Henry David Thoreau (Massachussets, 1817-1862)
A veces me preguntan si la fe cristiana da la felicidad y me quedo en silencio. No porque no me atreva a responder o no haya reflexionado sobre ello sino porque la pregunta es demasiado ancha para que la estreche una respuesta impulsiva. Nuestros vecinos tienen expectativas muy altas con relación a la búsqueda de la felicidad, sobre todo porque en nuestro entorno, mal que bien, se come todos los días y hay una razonable estabilidad social y económica. “Sentir una grata satisfacción espiritual y física” (que así define la RAE dicha voz) ya sabemos que no pasa por atiborrarse de cosas ni de tener un acceso ilimitado a los placeres que nos dicte el cuerpo. Tenemos que escalar a lo alto de la pirámide de Maslow para alcanzar metas como el reconocimiento y el respeto de los demás (el éxito me parece más discutible), y seguir subiendo hasta la autorrealización plena, que se traduce como el hecho de tener una vida serena, con propósito, asentada en una moralidad, creativa y abierta a todas las potencialidades, siendo capaz de vivir cada momento en plenitud. Otros dirán: se trata de desear menos, de disfrutar con pocas cosas, de no arriesgar en las relaciones humanas para no sufrir después.
De acuerdo, la felicidad es un bien del espíritu. Reconozco que muchas de las intuiciones de lo antedicho podríamos adoptarlas sin comprometer nuestras vidas redimidas. Aceptemos que la salvación que hemos gustado en Cristo Jesús puede hacer suyas algunas de estas recomendaciones o aspiraciones. También están en nuestro bagaje por la sabiduría bíblica y el ethos cristiano. Jesús, el hombre que sabe vivir con poco, sin ataduras de ningún tipo, abierto al mundo y a las personas, que da a manos llenas y se entrega por amor, debió de ser el hombre más feliz de la tierra, por no decir el único. Jesús nunca dijo “Yo soy la felicidad” pero sí nos llamó bienaventurados (que acaso sea un grado de felicidad divinizada) si somos capaces de seguir sus pasos, no como un maestro de moral reglada, sino como un modelo de vida, un camino en el que se cumple y se realiza nuestro anhelo más profundo de plenitud y de sentido.

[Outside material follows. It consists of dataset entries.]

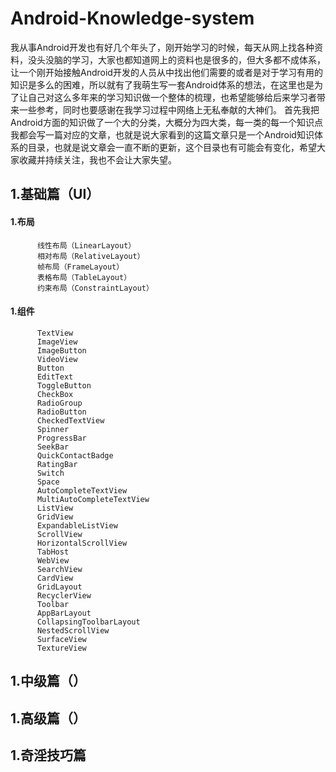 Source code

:# Android-Knowledge-system
我从事Android开发也有好几个年头了，刚开始学习的时候，每天从网上找各种资料，没头没脑的学习，大家也都知道网上的资料也是很多的，但大多都不成体系，让一个刚开始接触Android开发的人员从中找出他们需要的或者是对于学习有用的知识是多么的困难，所以就有了我萌生写一套Android体系的想法，在这里也是为了让自己对这么多年来的学习知识做一个整体的梳理，也希望能够给后来学习者带来一些参考，同时也要感谢在我学习过程中网络上无私奉献的大神们。
首先我把Android方面的知识做了一个大的分类，大概分为四大类，每一类的每一个知识点我都会写一篇对应的文章，也就是说大家看到的这篇文章只是一个Android知识体系的目录，也就是说文章会一直不断的更新，这个目录也有可能会有变化，希望大家收藏并持续关注，我也不会让大家失望。
##  1.基础篇（UI）

#### 1.布局
          线性布局（LinearLayout）
          相对布局（RelativeLayout）
          帧布局（FrameLayout）
          表格布局（TableLayout）
          约束布局（ConstraintLayout）
#### 1.组件
          TextView
          ImageView
          ImageButton
          VideoView
          Button
          EditText
          ToggleButton
          CheckBox
          RadioGroup
          RadioButton
          CheckedTextView
          Spinner
          ProgressBar
          SeekBar
          QuickContactBadge
          RatingBar
          Switch
          Space
          AutoCompleteTextView
          MultiAutoCompleteTextView
          ListView
          GridView
          ExpandableListView
          ScrollView
          HorizontalScrollView
          TabHost
          WebView
          SearchView
          CardView
          GridLayout
          RecyclerView
          Toolbar
          AppBarLayout
          CollapsingToolbarLayout
          NestedScrollView
          SurfaceView
          TextureView

## 1.中级篇（）

## 1.高级篇（）

## 1.奇淫技巧篇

Ortega y Gasset definió una vida feliz como aquella en la que coinciden “la vida proyectada y la vida efectiva”, en román paladino, cuando coincide lo que deseamos ser con lo que somos en realidad. Y sobre estos hombros me levanto para ver más allá. Los cristianos lloramos porque nos damos perfecta cuenta de que habiendo ya gustado por el Espíritu lo que podemos ser en realidad, en nuestra subjetividad e interioridad constatamos que aún no lo somos plenamente. Simple y llanamente vamos subiendo una escalera, gustando con nuestros paladares redimidos (a veces sí, a veces no) esas experiencias de salvación cotidianas que nos reconcilian con una creación buena y hermosa que ha venido a ser adquirida de nuevo para nosotros en Cristo tras la catástrofe del pecado.
Ser un discípulo de Jesús, el Cristo, proporciona con creces la felicidad, sí, pero a condición de no atar este concepto a nada material, ni siquiera a nada humano en sí mismo. Nada ni nadie podrá saciar nunca nuestra sed, solo Cristo. Y en esa tensión de subir y bajar la cuesta cito al apóstol Pablo: “todo es vuestro (…) el mundo, la vida, la muerte. El presente, el futuro, todo es vuestro, y vosotros de Cristo, y Cristo de Dios” (1ª Co.3:21-23). Nada más y nada menos.